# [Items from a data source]
--- START ---

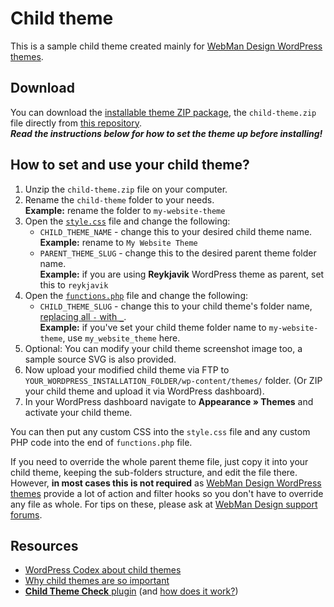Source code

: # Child theme

This is a sample child theme created mainly for [WebMan Design WordPress themes](https://www.webmandesign.eu/).


## Download

You can download the [installable theme ZIP package](https://github.com/webmandesign/child-theme/raw/master/child-theme.zip), the `child-theme.zip` file directly from [this repository](https://github.com/webmandesign/child-theme/).  
***Read the instructions below for how to set the theme up before installing!***


## How to set and use your child theme?

1. Unzip the `child-theme.zip` file on your computer.
2. Rename the `child-theme` folder to your needs.  
  **Example:** rename the folder to `my-website-theme`
4. Open the [`style.css`](https://github.com/webmandesign/child-theme/blob/master/child-theme/style.css) file and change the following:  
    * `CHILD_THEME_NAME` - change this to your desired child theme name.  
      **Example:** rename to `My Website Theme`
    * `PARENT_THEME_SLUG` - change this to the desired parent theme folder name.  
      **Example:** if you are using **Reykjavik** WordPress theme as parent, set this to `reykjavik`
4. Open the [`functions.php`](https://github.com/webmandesign/child-theme/blob/master/child-theme/functions.php) file and change the following:  
    * `CHILD_THEME_SLUG` - change this to your child theme's folder name, [replacing all `-` with `_`](http://php.net/manual/en/functions.user-defined.php).  
      **Example:** if you've set your child theme folder name to `my-website-theme`, use `my_website_theme` here.
5. Optional: You can modify your child theme screenshot image too, a sample source SVG is also provided.
6. Now upload your modified child theme via FTP to `YOUR_WORDPRESS_INSTALLATION_FOLDER/wp-content/themes/` folder. (Or ZIP your child theme and upload it via WordPress dashboard).
7. In your WordPress dashboard navigate to **Appearance &raquo; Themes** and activate your child theme.

You can then put any custom CSS into the `style.css` file and any custom PHP code into the end of `functions.php` file.

If you need to override the whole parent theme file, just copy it into your child theme, keeping the sub-folders structure, and edit the file there. However, **in most cases this is not required** as [WebMan Design WordPress themes](https://www.webmandesign.eu/) provide a lot of action and filter hooks so you don't have to override any file as whole. For tips on these, please ask at [WebMan Design support forums](http://support.webmandesign.eu/).


## Resources

* [WordPress Codex about child themes](http://codex.wordpress.org/Child_Themes)
* [Why child themes are so important](http://www.woothemes.com/2015/07/why-child-themes-matter/)
* [**Child Theme Check** plugin](https://wordpress.org/plugins/child-theme-check/) (and [how does it work?](https://wptavern.com/child-theme-check-plugin-helps-wordpress-users-navigate-parent-theme-updates))
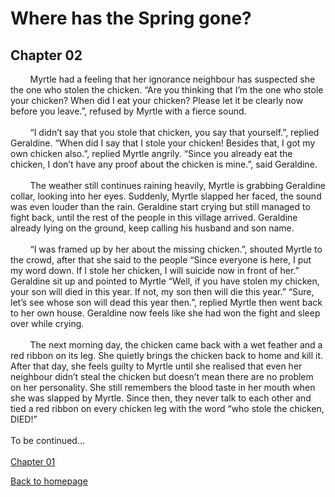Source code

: # Where has the Spring gone?
## Chapter 02

&nbsp;&nbsp;&nbsp;&nbsp;&nbsp;&nbsp;&nbsp;&nbsp;Myrtle had a feeling that her ignorance neighbour has suspected she the one who stolen the chicken. “Are you thinking that I’m the one who stole your chicken? When did I eat your chicken? Please let it be clearly now before you leave.”, refused by Myrtle with a fierce sound. 
<br/><br/>
&nbsp;&nbsp;&nbsp;&nbsp;&nbsp;&nbsp;&nbsp;&nbsp;“I didn’t say that you stole that chicken, you say that yourself.”, replied Geraldine. “When did I say that I stole your chicken! Besides that, I got my own chicken also.”, replied Myrtle angrily. “Since you already eat the chicken, I don’t have any proof about the chicken is mine.”, said Geraldine.
 <br/><br/>
 &nbsp;&nbsp;&nbsp;&nbsp;&nbsp;&nbsp;&nbsp;&nbsp;The weather still continues raining heavily, Myrtle is grabbing Geraldine collar, looking into her eyes. Suddenly, Myrtle slapped her faced, the sound was even louder than the rain. Geraldine start crying but still managed to fight back, until the rest of the people in this village arrived. Geraldine already lying on the ground, keep calling his husband and son name. 
 <br/><br/>
 &nbsp;&nbsp;&nbsp;&nbsp;&nbsp;&nbsp;&nbsp;&nbsp;“I was framed up by her about the missing chicken.”, shouted Myrtle to the crowd, after that she said to the people “Since everyone is here, I put my word down. If I stole her chicken, I will suicide now in front of her.” Geraldine sit up and pointed to Myrtle “Well, if you have stolen my chicken, your son will died in this year. If not, my son then will die this year.” “Sure, let’s see whose son will dead this year then.”, replied Myrtle then went back to her own house. Geraldine now feels like she had won the fight and sleep over while crying. 
 <br/><br/>
 &nbsp;&nbsp;&nbsp;&nbsp;&nbsp;&nbsp;&nbsp;&nbsp;The next morning day, the chicken came back with a wet feather and a red ribbon on its leg. She quietly brings the chicken back to home and kill it. After that day, she feels guilty to Myrtle until she realised that even her neighbour didn’t steal the chicken but doesn’t mean there are no problem on her personality. She still remembers the blood taste in her mouth when she was slapped by Myrtle. Since then, they never talk to each other and tied a red ribbon on every chicken leg with the word “who stole the chicken, DIED!”
 <br/><br/>
 To be continued...
 <br/><br/>
 [Chapter 01](chapter01.md)
  
 [Back to homepage](README.md)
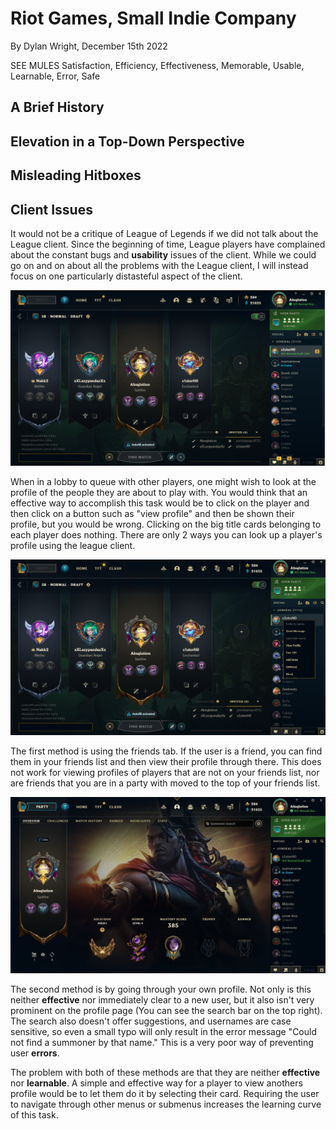 # Riot Games, Small Indie Company
By Dylan Wright, December 15th 2022

SEE MULES Satisfaction, Efficiency, Effectiveness, Memorable, Usable, Learnable, Error, Safe

## A Brief History

## Elevation in a Top-Down Perspective

## Misleading Hitboxes

## Client Issues

It would not be a critique of League of Legends if we did not talk about the League client. Since the beginning of time, League players have complained about the constant bugs and **usability** issues of the client. While we could go on and on about all the problems with the League client, I will instead focus on one particularly distasteful aspect of the client.

![](/assets/league_lobby.png)

When in a lobby to queue with other players, one might wish to look at the profile of the people they are about to play with. You would think that an effective way to accomplish this task would be to click on the player and then click on a button such as "view profile" and then be shown their profile, but you would be wrong. Clicking on the big title cards belonging to each player does nothing. There are only 2 ways you can look up a player's profile using the league client. 

![](/assets/league_friends.png)

The first method is using the friends tab. If the user is a friend, you can find them in your friends list and then view their profile through there. This does not work for viewing profiles of players that are not on your friends list, nor are friends that you are in a party with moved to the top of your friends list.

![](/assets/league_profile.jpg)

The second method is by going through your own profile. Not only is this neither **effective** nor immediately clear to a new user, but it also isn't very prominent on the profile page (You can see the search bar on the top right). The search also doesn't offer suggestions, and usernames are case sensitive, so even a small typo will only result in the error message "Could not find a summoner by that name." This is a very poor way of preventing user **errors**.

The problem with both of these methods are that they are neither **effective** nor **learnable**. A simple and effective way for a player to view anothers profile would be to let them do it by selecting their card. Requiring the user to navigate through other menus or submenus increases the learning curve of this task.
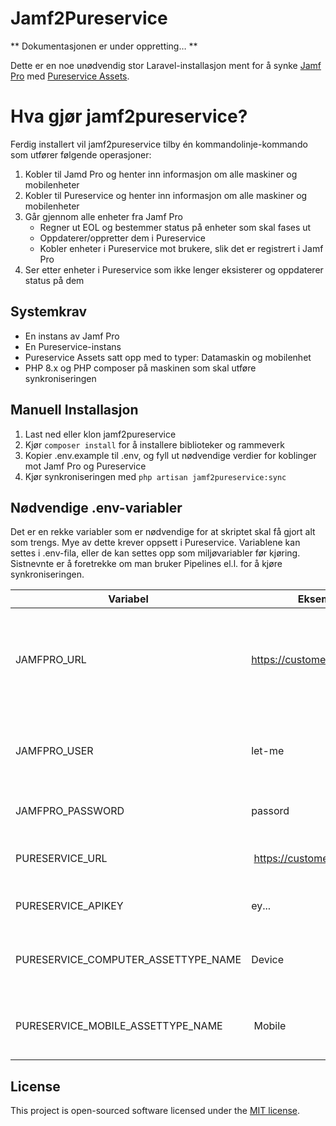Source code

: # Jamf2Pureservice

** Dokumentasjonen er under oppretting… **

Dette er en noe unødvendig stor Laravel-installasjon ment for å synke [Jamf Pro](https://jamf.com) med [Pureservice Assets](https://pureservice.com).
# Hva gjør jamf2pureservice?

Ferdig installert vil jamf2pureservice tilby én kommandolinje-kommando som utfører følgende operasjoner:
1. Kobler til Jamd Pro og henter inn informasjon om alle maskiner og mobilenheter
2. Kobler til Pureservice og henter inn informasjon om alle maskiner og mobilenheter
3. Går gjennom alle enheter fra Jamf Pro
    - Regner ut EOL og bestemmer status på enheter som skal fases ut
    - Oppdaterer/oppretter dem i Pureservice
    - Kobler enheter i Pureservice mot brukere, slik det er registrert i Jamf Pro
4. Ser etter enheter i Pureservice som ikke lenger eksisterer og oppdaterer status på dem

## Systemkrav
- En instans av Jamf Pro
- En Pureservice-instans
- Pureservice Assets satt opp med to typer: Datamaskin og mobilenhet
- PHP 8.x og PHP composer på maskinen som skal utføre synkroniseringen

## Manuell Installasjon
1. Last ned eller klon jamf2pureservice
2. Kjør `composer install` for å installere biblioteker og rammeverk
3. Kopier .env.example til .env, og fyll ut nødvendige verdier for koblinger mot Jamf Pro og Pureservice
4. Kjør synkroniseringen med `php artisan jamf2pureservice:sync`

## Nødvendige .env-variabler

Det er en rekke variabler som er nødvendige for at skriptet skal få gjort alt som trengs. Mye av dette krever oppsett i Pureservice. Variablene kan settes i .env-fila, eller de kan settes opp som miljøvariabler før kjøring. Sistnevnte er å foretrekke om man bruker Pipelines el.l. for å kjøre synkroniseringen.

| Variabel | Eksempelverdi | Beskrivelse |
| ----------- | ----------- | ----------- |
| JAMFPRO_URL | https://customer.jamfcloud.com | Angir base-adressen til Jamf Pro-instansen. Det er ikke nødvendig å bruke /api el.l. |
| JAMFPRO_USER | let-me | Brukernavn for en bruker i Jamf Pro som har global lesetilgang |
| JAMFPRO_PASSWORD | passord | Passord til Jamf Pro-brukeren |
| PURESERVICE_URL | https://customer.pureservice.com | Bare-adressen til Pureservice-instansen |
| PURESERVICE_APIKEY | ey... | API-nøkkel til Pureservice |
| PURESERVICE_COMPUTER_ASSETTYPE_NAME | Device | Navnet til ressurstypen som brukes til datamaskiner |
| PURESERVICE_MOBILE_ASSETTYPE_NAME | Mobile | Navnet til ressurstypen som brukes til mobilenheter |

## License

This project is open-sourced software licensed under the [MIT license](https://opensource.org/licenses/MIT).
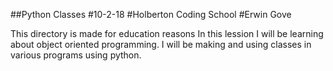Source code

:##Python Classes
#10-2-18
#Holberton Coding School
#Erwin Gove

This directory is made for education reasons
In this lession I will be learning about object oriented programming.
I will be making and using classes in various programs using python.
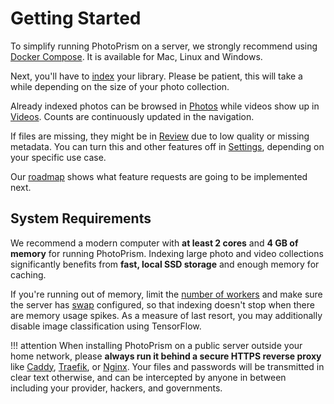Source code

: # Getting Started

To simplify running PhotoPrism on a server, we strongly recommend using [Docker Compose](docker-compose.md).
It is available for Mac, Linux and Windows.

Next, you'll have to [index](../user-guide/library/import-vs-index.md) 
your library. Please be patient, this will take a while depending on the size of your photo collection.

Already indexed photos can be browsed in [Photos](../user-guide/organize/browse.md) 
while videos show up in [Videos](../user-guide/organize/video.md).
Counts are continuously updated in the navigation.

If files are missing, they might be in [Review](../user-guide/organize/review.md) due to low quality or missing metadata.
You can turn this and other features off in [Settings](../user-guide/settings/ui.md), depending on
your specific use case.

Our [roadmap](https://github.com/photoprism/photoprism/projects/5) shows what feature requests 
are going to be implemented next.

## System Requirements ##

We recommend a modern computer with **at least 2 cores** and **4 GB of memory** for running PhotoPrism. Indexing large photo and 
video collections significantly benefits from **fast, local SSD storage** and enough memory for caching. 

If you're running out of memory, limit the [number of workers](https://docs.photoprism.org/getting-started/config-options/)
and make sure the server has [swap](https://opensource.com/article/18/9/swap-space-linux-systems) 
configured, so that indexing doesn't stop when there are memory usage spikes.
As a measure of last resort, you may additionally disable image classification using TensorFlow.

!!! attention
    When installing PhotoPrism on a public server outside your home network, please **always run it
    behind a secure HTTPS reverse proxy** like [Caddy](https://caddyserver.com/), 
    [Traefik](https://containo.us/traefik/), or [Nginx](https://docs.nginx.com/nginx/admin-guide/web-server/reverse-proxy/).
    Your files and passwords will be transmitted in clear text otherwise, and can be intercepted 
    by anyone in between including your provider, hackers, and governments.
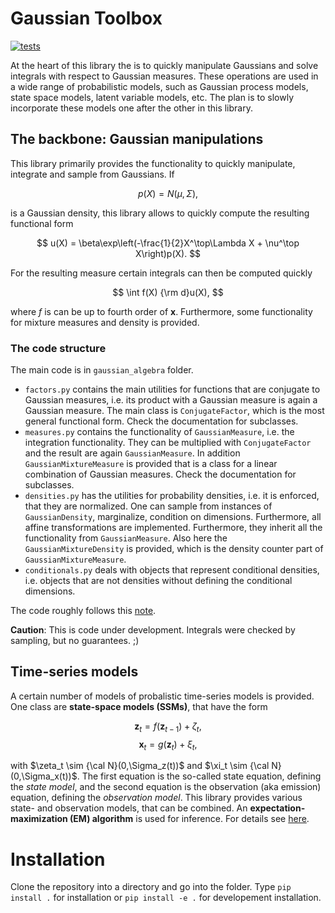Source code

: # Gaussian Toolbox

[![tests](https://github.com//christiando/gaussian-toolbox/actions/workflows/python-app.yml/badge.svg)](https://github.com//christiando/gaussian-toolbox/actions/workflows/python-app.yml)

At the heart of this library the is to quickly manipulate Gaussians and solve integrals with respect to Gaussian measures. These operations are used in a wide range of probabilistic models, such as Gaussian process models, state space models, latent variable models, etc. The plan is to slowly incorporate these models one after the other in this library.

## The backbone: Gaussian manipulations

This library primarily provides the functionality to quickly manipulate, integrate and sample from Gaussians. If 

$$
p(X) = N(\mu, \Sigma),
$$

is a Gaussian density, this library allows to quickly compute the resulting functional form

$$
u(X) = \beta\exp\left(-\frac{1}{2}X^\top\Lambda X + \nu^\top X\right)p(X).
$$

For the resulting measure certain integrals can then be computed quickly

$$
\int f(X) {\rm d}u(X),
$$

where $f$ is can be up to fourth order of $\mathbf{x}$. Furthermore, some functionality for mixture measures and density is provided.

### The code structure

The main code is in `gaussian_algebra` folder. 

+ `factors.py` contains the main utilities for functions that are conjugate to Gaussian measures, i.e. its product with a Gaussian measure is again a Gaussian measure. The main class is `ConjugateFactor`, which is the most general functional form. Check the documentation for subclasses.
+ `measures.py` contains the functionality of `GaussianMeasure`, i.e. the integration functionality. They can be multiplied with `ConjugateFactor` and the result are again `GaussianMeasure`. In addition `GaussianMixtureMeasure` is provided that is a class for a linear combination of Gaussian measures. Check the documentation for subclasses.
+ `densities.py` has the utilities for probability densities, i.e. it is enforced, that they are normalized. One can sample from instances of `GaussianDensity`, marginalize, condition on dimensions. Furthermore, all affine transformations are implemented. Furthermore, they inherit all the functionality from `GaussianMeasure`. Also here the `GaussianMixtureDensity` is provided, which is the density counter part of `GaussianMixtureMeasure`.
+ `conditionals.py` deals with objects that represent conditional densities, i.e. objects that are not densities without defining the conditional dimensions.

The code roughly follows this [note](http://users.isy.liu.se/en/rt/schon/Publications/SchonL2011.pdf).

__Caution__: This is code under development. Integrals were checked by sampling, but no guarantees. ;)

## Time-series models

A certain number of models of probalistic time-series models is provided. One class are __state-space models (SSMs)__, that have the form

$$
\mathbf{z}_{t} = f(\mathbf{z}_{t-1}) + \zeta_t,
$$
$$
\mathbf{x}_{t} = g(\mathbf{z}_{t}) + \xi_t, 
$$

with $\zeta_t \sim {\cal N}(0,\Sigma_z(t))$ and $\xi_t \sim {\cal N}(0,\Sigma_x(t))$. The first equation is the so-called state equation, defining the _state model_, and the second equation  is the observation (aka emission) equation, defining the _observation model_. This library provides various state- and observation models, that can be combined. An __expectation-maximization (EM) algorithm__ is used for inference. For details see [here](timeseries_jax/README_timeseries.md).

# Installation

Clone the repository into a directory and go into the folder. Type `pip install .` for installation or `pip install -e .` for developement installation.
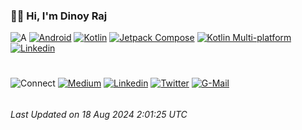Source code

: ### 🧑‍💻 Hi,  I'm Dinoy Raj 

![A](https://img.shields.io/badge/-a-22272E?style=social-square&logoColor=ADBAC7&bg_color=AAAAAAAA)
[![Android](https://img.shields.io/badge/-Android-22272E?style=social-square&logo=Android&logoColor=ADBAC7&bg_color=AARRGGBB&link=https://developer.android.com/)](https://developer.android.com/)
[![Kotlin](https://img.shields.io/badge/-Kotlin-22272E?style=social-square&logo=Kotlin&logoColor=ADBAC7&bg_color=AAAAAAAA&link=https://kotlinlang.org/)](https://kotlinlang.org/)
[![Jetpack Compose](https://img.shields.io/badge/-Compose-22272E?style=social-square&logo=JetpackCompose&logoColor=ADBAC7&bg_color=AARRGGBB&link=https://developer.android.com/compose)](https://developer.android.com/compose)
[![Kotlin Multi-platform](https://img.shields.io/badge/-KMP-22272E?style=social-square&logo=KMP&logoColor=ADBAC7&bg_color=AARRGGBB&link=https://www.jetbrains.com/kotlin-multiplatform/)](https://www.jetbrains.com/kotlin-multiplatform/)
[![Linkedin](https://img.shields.io/badge/-guy-22272E?style=social-square&logoColor=ADBAC7&bg_color=AAAAAAAA&link=dinoykraj@gmail.com)](mailto:dinoykraj@gmail.com)

#

![Connect](https://img.shields.io/badge/-Connect-22272E?style=social-square&logo=Dino&logoColor=ADBAC7&bg_color=AARRGGBB)
[![Medium](https://img.shields.io/badge/-Medium-22272E?style=social-square&logo=Medium&logoColor=ADBAC7&bg_color=AARRGGBB&link=https://medium.com/@dinoyraj)](https://medium.com/@dinoyraj)
[![Linkedin](https://img.shields.io/badge/-LinkedIn-22272E?style=social-square&logo=Linkedin&logoColor=ADBAC7&bg_color=AARRGGBB&link=https://www.linkedin.com/in/dinoy-raj-k/)](https://www.linkedin.com/in/dinoy-raj-k/)
[![Twitter](https://img.shields.io/badge/-Twitter-22272E?style=social-square&logo=X&logoColor=ADBAC7&bg_color=AARRGGBB&link=https://twitter.com/dinoy_raj)](https://twitter.com/dinoy_raj)
[![G-Mail](https://img.shields.io/badge/-Gmail-22272E?style=social-square&logo=Gmail&logoColor=ADBAC7&bg_color=AARRGGBB&link=dinoykraj@gmail.com)](mailto:dinoykraj@gmail.com)


 




######

 ###### Last Updated on   18 Aug 2024 2:01:25 UTC
<!--END_SECTION:waka-->



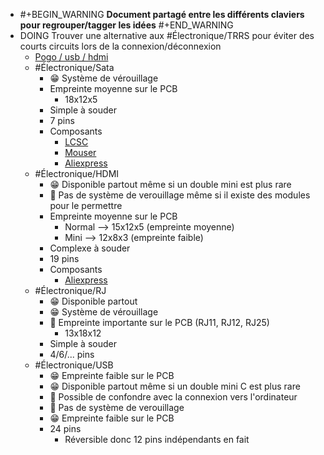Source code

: - #+BEGIN_WARNING
  **Document partagé entre les différents claviers pour regrouper/tagger les idées**
  #+END_WARNING
- DOING Trouver une alternative aux #Électronique/TRRS pour éviter des courts circuits lors de la connexion/déconnexion
	- [Pogo / usb / hdmi](https://www.reddit.com/r/ErgoMechKeyboards/comments/16spm1h/magnetic_pogo_pinned_halves/)
	- #Électronique/Sata
		- 😁 Système de vérouillage
		- Empreinte moyenne sur le PCB
			- 18x12x5
		- Simple à souder
		- 7 pins
		- Composants
			- [LCSC](https://www.lcsc.com/product-detail/Card-Edge-Connectors_HOAUC-HYCW02-SATA07-250B_C2926811.html)
			- [Mouser](https://www.mouser.fr/ProductDetail/Amphenol-Commercial-Products/SAT3M2132072TR?qs=BJlw7L4Cy79UIEFM%252B6D1uw%3D%3D)
			- [Aliexpress](https://fr.aliexpress.com/w/wholesale-sata-female-pcb-smd.html?catId=0&initiative_id=SB_20230929041416&SearchText=sata+female+pcb+smd&spm=a2g0o.productlist.1000002.0)
	- #Électronique/HDMI
		- 😁 Disponible partout même si un double mini est plus rare
		- 🤬 Pas de système de verouillage même si il existe des modules pour le permettre
		- Empreinte  moyenne sur le PCB
			- Normal --> 15x12x5 (empreinte moyenne)
			- Mini --> 12x8x3 (empreinte faible)
		- Complexe à souder
		- 19 pins
		- Composants
			- [Aliexpress](https://fr.aliexpress.com/w/wholesale-mini-hdmi-femelle-smd.html?catId=0&initiative_id=SB_20230929024854&SearchText=mini+hdmi+femelle+smd&spm=a2g0o.productlist.1000002.0)
	- #Électronique/RJ
		- 😁 Disponible partout
		- 😁 Système de vérouillage
		- 🤬 Empreinte importante sur le PCB (RJ11, RJ12, RJ25)
			- 13x18x12
		- Simple à souder
		- 4/6/... pins
	- #Électronique/USB
		- 😁 Empreinte faible sur le PCB
		- 😁 Disponible partout même si un double mini C est plus rare
		- 🤬 Possible de confondre avec la connexion vers l'ordinateur
		- 🤬 Pas de système de verouillage
		- 😁 Empreinte faible sur le PCB
		- 24 pins
			- Réversible donc 12 pins indépendants en fait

--- END ---

# [Your task]
Take every line above carrying "pour" and return it.

# [Response box]
  **Document partagé entre les différents claviers pour regrouper/tagger les idées**
- DOING Trouver une alternative aux #Électronique/TRRS pour éviter des courts circuits lors de la connexion/déconnexion
		- 🤬 Pas de système de verouillage même si il existe des modules pour le permettre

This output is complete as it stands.